Quando se
extinguirá esta sociedade corrompida por todas as devassidões,
devassidões de espírito, de corpo e de alma? Quando morrer esse
vampiro mentiroso e hipócrita a que se chama civilização, haverá
sem dúvida alegria sobre a terra; abandonar-se-á o manto real, o
cetro, os diamantes, o palácio em ruínas, a cidade a desmoronar-se,
para se ir ao encontro da égua e da loba.
Depois de
ter passado a vida nos palácios e gasto os pés nas lajes das
grandes cidades, o homem irá morrer nos bosques. A terra estará
ressequida pelos incêndios que a devastaram e coberta pela poeira
dos combates; o sopro da desolação que passou sobre os homens terá
passado sobre ela e só dará frutos amargos e rosas com espinhos, e
as raças extinguir-se-ão no berço, como as plantas fustigadas
pelos ventos, que morrem antes de ter florido.
Porque
tudo tem de acabar e a terra, de tanto ser pisada, tem de gastar-se;
porque a imensidão deve acabar por cansar-se desse grão de poeira
que faz tanto alarido e perturba a majestade do nada.
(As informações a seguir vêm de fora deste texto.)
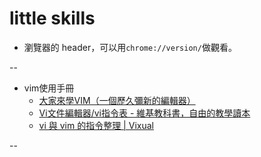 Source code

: # little skills

- 瀏覽器的 header，可以用`chrome://version/`做觀看。

--

- vim使用手冊
  - [大家來學VIM（一個歷久彌新的編輯器）](http://www.study-area.org/tips/vim/index.html)
  - [Vi文件編輯器/vi指令表 - 維基教科書，自由的教學讀本](https://zh.m.wikibooks.org/zh-tw/Vi%E6%96%87%E4%BB%B6%E7%B7%A8%E8%BC%AF%E5%99%A8/vi%E6%8C%87%E4%BB%A4%E8%A1%A8)
  - [vi 與 vim 的指令整理 | Vixual](http://www.vixual.net/blog/archives/234)

--
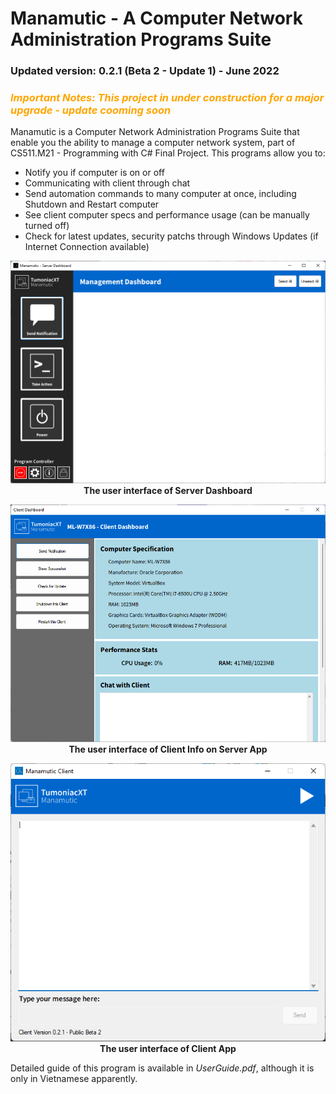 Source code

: # Manamutic - A Computer Network Administration Programs Suite

<h3>Updated version: 0.2.1 (Beta 2 - Update 1) - June 2022</h3>

<h3 style="color:orange"><i>Important Notes: This project in under construction for a major upgrade - update cooming soon</i></h3>

Manamutic is a Computer Network Administration Programs Suite that enable you the ability to manage a computer network system, part of CS511.M21 - Programming with C# Final Project. This programs allow you to: 

- Notify you if computer is on or off 
- Communicating with client through chat 
- Send automation commands to many computer at once, including Shutdown and Restart computer
- See client computer specs and performance usage (can be manually turned off)
- Check for latest updates, security patchs through Windows Updates (if Internet Connection available)

<center><img src="SampleImages\Dashboard.png" alt="Dashboard Interface"/></center>
<center><b>The user interface of Server Dashboard</b></center>

<p></p>

<center><img src="SampleImages\ClientInfo.png" alt="Client Info Interface"/></center>
<center><b>The user interface of Client Info on Server App</b></center>

<p></p>

<center><img src="SampleImages\Client.png" alt="Client Interface"/></center>
<center><b>The user interface of Client App</b></center>

<p></p>

Detailed guide of this program is available in <i>UserGuide.pdf</i>, although it is only in Vietnamese apparently.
De tanto passar
de mãos e de corromper, o outro esgotar-se-á; este vapor de sangue
abrandará, o palácio desmoronar-se-á sob o peso das riquezas que
oculta, a orgia cessará e nós despertaremos.
Então,
quando os homens virem esse vazio, quando se tiver de deixar a vida
pela morte, pela morte que come, que tem sempre fome, haverá um riso
imenso de desespero. E tudo explodirá para se desmoronar do nada, e
o homem virtuoso amaldiçoará a sua virtude e o vício aplaudirá.
Alguns
homens ainda errantes numa terra árida chamar-se-ão,
encontrar-se-ão e recuarão horrorizados, aterrorizados consigo
próprios, e morrerão. O que será então o homem, ele que já é
mais feroz do que os animais ferozes, e mais vil do que os répteis?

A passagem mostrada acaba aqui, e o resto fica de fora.